Nonetheless, according to Peter Stoll, head of private equity giant Carlyle’s European real estate business, having dry powder if caught by a crisis is a major differentiator in a manager’s positioning and success going forward.

He joined Carlyle in 2015, years after its biggest European opportunity fund, the 2007, €2.3 billion Carlyle Europe Real Estate Partners III, was caught out by the global financial crisis. But he spent his first years after joining helping to restore value for the vehicle. “It was two-thirds invested pre-crisis. The €800 million invested post-crisis essentially filled a hole. It’s hard when you straddle a crisis like this.”
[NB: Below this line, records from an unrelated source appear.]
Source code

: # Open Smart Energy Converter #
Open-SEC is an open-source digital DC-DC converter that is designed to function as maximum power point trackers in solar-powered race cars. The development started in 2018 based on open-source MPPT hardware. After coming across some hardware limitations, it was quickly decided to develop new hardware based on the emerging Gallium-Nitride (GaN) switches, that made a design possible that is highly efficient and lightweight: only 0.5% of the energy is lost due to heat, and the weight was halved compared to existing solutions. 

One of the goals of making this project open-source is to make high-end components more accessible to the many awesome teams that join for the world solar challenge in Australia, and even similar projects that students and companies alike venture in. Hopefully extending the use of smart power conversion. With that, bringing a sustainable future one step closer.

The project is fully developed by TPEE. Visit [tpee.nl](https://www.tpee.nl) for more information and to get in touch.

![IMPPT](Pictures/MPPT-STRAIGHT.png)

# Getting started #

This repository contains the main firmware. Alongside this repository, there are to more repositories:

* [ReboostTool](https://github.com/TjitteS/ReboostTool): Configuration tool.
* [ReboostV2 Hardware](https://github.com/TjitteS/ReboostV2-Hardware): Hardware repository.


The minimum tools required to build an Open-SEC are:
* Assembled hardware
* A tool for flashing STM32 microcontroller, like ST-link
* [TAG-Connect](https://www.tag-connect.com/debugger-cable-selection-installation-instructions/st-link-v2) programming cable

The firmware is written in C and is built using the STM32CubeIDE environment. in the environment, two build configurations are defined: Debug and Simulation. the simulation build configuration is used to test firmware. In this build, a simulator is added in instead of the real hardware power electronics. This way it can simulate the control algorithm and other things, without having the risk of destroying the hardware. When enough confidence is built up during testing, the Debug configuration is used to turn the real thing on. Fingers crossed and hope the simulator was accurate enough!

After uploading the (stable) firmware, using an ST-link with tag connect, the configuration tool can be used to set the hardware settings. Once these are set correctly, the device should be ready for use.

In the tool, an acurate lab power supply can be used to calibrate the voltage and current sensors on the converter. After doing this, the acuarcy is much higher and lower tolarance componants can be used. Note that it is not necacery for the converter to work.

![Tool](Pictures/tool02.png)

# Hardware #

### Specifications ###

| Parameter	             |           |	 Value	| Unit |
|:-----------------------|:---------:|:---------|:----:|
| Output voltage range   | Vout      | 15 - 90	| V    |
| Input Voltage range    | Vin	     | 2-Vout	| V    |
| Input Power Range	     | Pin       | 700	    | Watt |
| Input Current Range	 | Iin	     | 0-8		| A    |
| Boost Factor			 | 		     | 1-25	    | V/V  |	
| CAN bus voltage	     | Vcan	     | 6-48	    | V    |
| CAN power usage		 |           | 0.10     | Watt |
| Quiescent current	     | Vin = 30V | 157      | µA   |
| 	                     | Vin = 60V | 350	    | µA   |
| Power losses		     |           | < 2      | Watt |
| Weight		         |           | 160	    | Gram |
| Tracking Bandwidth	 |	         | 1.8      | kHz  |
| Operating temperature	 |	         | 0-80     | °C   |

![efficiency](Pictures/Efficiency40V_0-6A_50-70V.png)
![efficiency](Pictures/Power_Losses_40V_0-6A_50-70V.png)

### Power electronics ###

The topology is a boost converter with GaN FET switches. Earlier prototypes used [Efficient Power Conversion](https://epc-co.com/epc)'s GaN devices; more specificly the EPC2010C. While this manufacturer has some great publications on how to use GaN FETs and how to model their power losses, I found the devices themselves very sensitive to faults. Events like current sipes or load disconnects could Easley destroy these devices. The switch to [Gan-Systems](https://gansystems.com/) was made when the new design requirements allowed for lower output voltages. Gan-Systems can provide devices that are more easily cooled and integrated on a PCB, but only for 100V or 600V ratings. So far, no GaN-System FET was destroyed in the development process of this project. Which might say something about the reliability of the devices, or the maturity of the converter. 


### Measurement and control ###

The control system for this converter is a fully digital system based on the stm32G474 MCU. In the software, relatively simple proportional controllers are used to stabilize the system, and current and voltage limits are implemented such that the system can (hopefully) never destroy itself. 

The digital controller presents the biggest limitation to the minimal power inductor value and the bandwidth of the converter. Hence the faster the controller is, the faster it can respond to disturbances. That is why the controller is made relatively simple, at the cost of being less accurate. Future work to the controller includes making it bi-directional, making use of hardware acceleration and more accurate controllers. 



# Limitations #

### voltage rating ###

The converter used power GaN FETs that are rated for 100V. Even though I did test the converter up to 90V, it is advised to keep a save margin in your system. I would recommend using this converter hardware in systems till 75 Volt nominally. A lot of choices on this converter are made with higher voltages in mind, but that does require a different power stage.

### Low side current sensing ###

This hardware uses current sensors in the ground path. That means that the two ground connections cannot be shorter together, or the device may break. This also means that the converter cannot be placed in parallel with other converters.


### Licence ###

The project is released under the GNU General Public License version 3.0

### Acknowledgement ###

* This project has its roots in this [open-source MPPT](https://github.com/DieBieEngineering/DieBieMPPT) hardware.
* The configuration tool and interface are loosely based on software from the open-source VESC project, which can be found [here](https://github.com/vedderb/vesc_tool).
The fund is valued at a 1.2x equity multiple as of the third quarter this year, meaning investors essentially would receive their capital back after putting it to work more than a decade ago. That was enough, however, for the firm to resurrect its European fund operations with the new team’s efforts responsible for a reboot of the firm’s real estate efforts in the region. Last year, it raised €540 million for the Carlyle Europe Realty Fund, its first new vehicle in the region in a decade.

Uncertainty remains

In the past month, news of successful vaccine trials by pharmaceutical giants Pfizer, Moderna and AstraZeneca led to a notable upswing in financial markets sentiment. Stock prices rebounded, including in the real estate sector. But with much uncertainty still surrounding the rollout of the vaccines and the subsequent shift in behavioral patterns, few private real estate market executives foresee a significant return to travel-dependent fundraising anytime soon.

In the face of this uncertainty, Jacobs thinks the length of extension requested could prove important. Traditionally, a private fund’s marketing clock is set at one year following a first closing. But, while each fundraising is subject to its own context, six months – a traditional extension timespan – might be insufficient in the broader context. “I would ask for 12 months. The extension needs to be such that there’s a window for marketing once the pandemic is behind us. Otherwise, there may be little chance to raise incremental capital.”

According to PERE data, European funds to reach a final closing have taken an average of 18.1 months to close during in 2020, quicker than they did in 2018, but notably slower than other regions. If European managers follow Jacobs’ advice, the number of two year-plus roadshows would multiply. But while such elongated marketing periods would not be part of any vehicle’s original planning, the covid-19 crisis has at least provided an element of homogeneity for those managers out marketing – apart from those already meaningfully deployed into pre-pandemic deals. For those managers, the task of raising money is meaningfully harder and requests for more time may to be no avail.